Thanks for the great information! Can't wait till the next episode.
Cheers Andrew 👍
thx Tony
Thank you for such an incredible knowledge. Will surely help in future 🙏
Always great content! Learning from the best is always appreciated. Thanks for sharing
my pleasure. have so much more to do here including dosing amounts and different antibiotics exciting
Thank you for sharing your awesome tank as well as the knowledge you are providing! I am curios how you keep angels, butterflies and triggers in a reef tank?
corals in my tank are non fleshy sps or monti. butterflys sometimes pick at sps but theres just too many to damage. same with chalice. always taste few days first
Main take aways: consistency, consistency and applying proper methods of treatment.
Wow! Thats awesome! I would never miss class like this one. Do you need to apply honey everyday?

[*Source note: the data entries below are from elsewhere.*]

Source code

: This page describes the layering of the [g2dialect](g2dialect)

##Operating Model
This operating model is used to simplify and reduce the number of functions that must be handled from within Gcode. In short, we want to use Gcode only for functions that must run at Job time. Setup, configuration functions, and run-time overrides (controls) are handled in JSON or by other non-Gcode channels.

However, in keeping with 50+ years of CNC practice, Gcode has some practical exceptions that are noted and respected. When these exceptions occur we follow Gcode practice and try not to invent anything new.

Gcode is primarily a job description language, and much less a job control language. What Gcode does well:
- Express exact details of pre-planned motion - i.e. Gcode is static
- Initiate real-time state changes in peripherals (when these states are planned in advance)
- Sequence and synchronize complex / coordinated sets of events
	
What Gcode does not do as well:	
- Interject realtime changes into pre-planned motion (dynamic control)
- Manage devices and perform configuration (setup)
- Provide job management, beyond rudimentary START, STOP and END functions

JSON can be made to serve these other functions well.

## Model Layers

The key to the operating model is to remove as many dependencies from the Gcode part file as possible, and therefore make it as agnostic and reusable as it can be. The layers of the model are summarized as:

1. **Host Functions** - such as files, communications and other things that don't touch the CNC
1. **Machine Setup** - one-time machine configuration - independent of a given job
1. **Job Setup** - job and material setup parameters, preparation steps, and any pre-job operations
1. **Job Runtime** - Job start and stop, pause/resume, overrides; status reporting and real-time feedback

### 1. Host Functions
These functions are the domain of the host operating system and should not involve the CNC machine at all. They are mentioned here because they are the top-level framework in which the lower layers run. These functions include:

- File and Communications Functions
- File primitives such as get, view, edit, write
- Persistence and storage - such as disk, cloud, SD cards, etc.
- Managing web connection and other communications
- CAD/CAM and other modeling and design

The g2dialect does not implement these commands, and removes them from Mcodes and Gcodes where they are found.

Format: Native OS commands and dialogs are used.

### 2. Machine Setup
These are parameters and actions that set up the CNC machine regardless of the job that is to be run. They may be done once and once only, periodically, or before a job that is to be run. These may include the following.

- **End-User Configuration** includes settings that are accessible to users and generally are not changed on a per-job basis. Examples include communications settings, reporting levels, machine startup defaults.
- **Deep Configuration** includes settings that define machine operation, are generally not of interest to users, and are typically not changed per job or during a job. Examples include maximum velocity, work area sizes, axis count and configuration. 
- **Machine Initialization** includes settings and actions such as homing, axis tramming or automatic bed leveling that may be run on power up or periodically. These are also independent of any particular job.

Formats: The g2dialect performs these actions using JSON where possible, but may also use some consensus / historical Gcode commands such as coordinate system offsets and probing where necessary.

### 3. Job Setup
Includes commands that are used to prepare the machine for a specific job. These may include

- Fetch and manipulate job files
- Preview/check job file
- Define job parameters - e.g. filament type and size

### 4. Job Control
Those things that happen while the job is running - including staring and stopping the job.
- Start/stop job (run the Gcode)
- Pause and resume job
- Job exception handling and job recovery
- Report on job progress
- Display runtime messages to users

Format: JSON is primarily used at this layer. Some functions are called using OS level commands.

What is the posology ?
good question. let you know
@7:25 - I think the Dr meant to say Manuka honey... 🙂
Thank you for the video
Thanks for watching!
@PoloReef check out the fundraising campaign
@@PoloReef g.f.m. share
This is why I always use safety stop. Best investment I've ever made
What is the minimum tank size for an Achilles tang? I’ve seen people keep them in 150’s but it seems like that is too small. Is it 300 gallons? 400? Or is the length more important to allow it to swim and stretch its fins
300 no problem.
Reef medic is safe for coral
A little concerning the way you guys are handling formalin at 3:53 mark. Dr Hall talking about wearing a mask and you don’t even have gloves on. Might wanna reconsider how comfortable you’ve becoming handling it.
that was not me. lol. yalcin is comfortable and is is experienced enough.
👍👍👍👍👍👍👍
terrible video quality
Sucks that just like with human health, our first and main approach is medications for fish. Nothing against these guys and I understand how we’ve arrived here, just my casual observations.

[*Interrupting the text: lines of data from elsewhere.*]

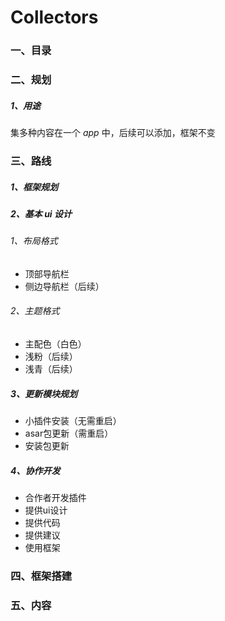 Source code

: # Collectors

### 一、目录

### 二、规划

##### 	1、用途

集多种内容在一个 *app* 中，后续可以添加，框架不变

### 三、路线

##### 	1、框架规划  

##### 	2、基本 *ui* 设计

###### 		1、布局格式

- 顶部导航栏
- 侧边导航栏（后续）

###### 		2、主题格式

- 主配色（白色）
- 浅粉（后续）
- 浅青（后续）

##### 	3、更新模块规划

- 小插件安装（无需重启）
- asar包更新（需重启）
- 安装包更新

##### 	4、协作开发

- 合作者开发插件
- 提供ui设计
- 提供代码
- 提供建议
- 使用框架

### 四、框架搭建



### 五、内容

What I like to do is when I get a new fish put them in qt without medication and wait a day or 2. With fish stores running low doses of copper fish can look happy and healthy. If after 2 days i don’t see any sign of disease I will just continue the observation period. I agree no point in medication unless needed. If something does appear then you can start medication. Copper quickly kills ich and velvet. I just did this process on a clown fish. Looked fine at the store 24 hours later covered in velvet. So I dosed copper and within hours it looked back to normal. After 14 days move the fish to a new tank for minimum 14 more days of observation.
better than wiping out a tank and out of the hobby
But are medications more natural or man made? Either way, if medications prevent certain death......
@@PoloReef Yes of course. The problem lies with it being the foundation of health. Like med school students being taught under a curriculum which prioritizes pharma instead of realizing it’s the cause that matters and drugs/surgeries should be a tool/last resort you know?
I’m saying this because I know what robust fish look like. I collected my own off Palm Beach for my tanks growing up and these fish looked nothing like most from wholesalers/shops. They were so vibrant and healthy and we never had unexplained death or parasite problems.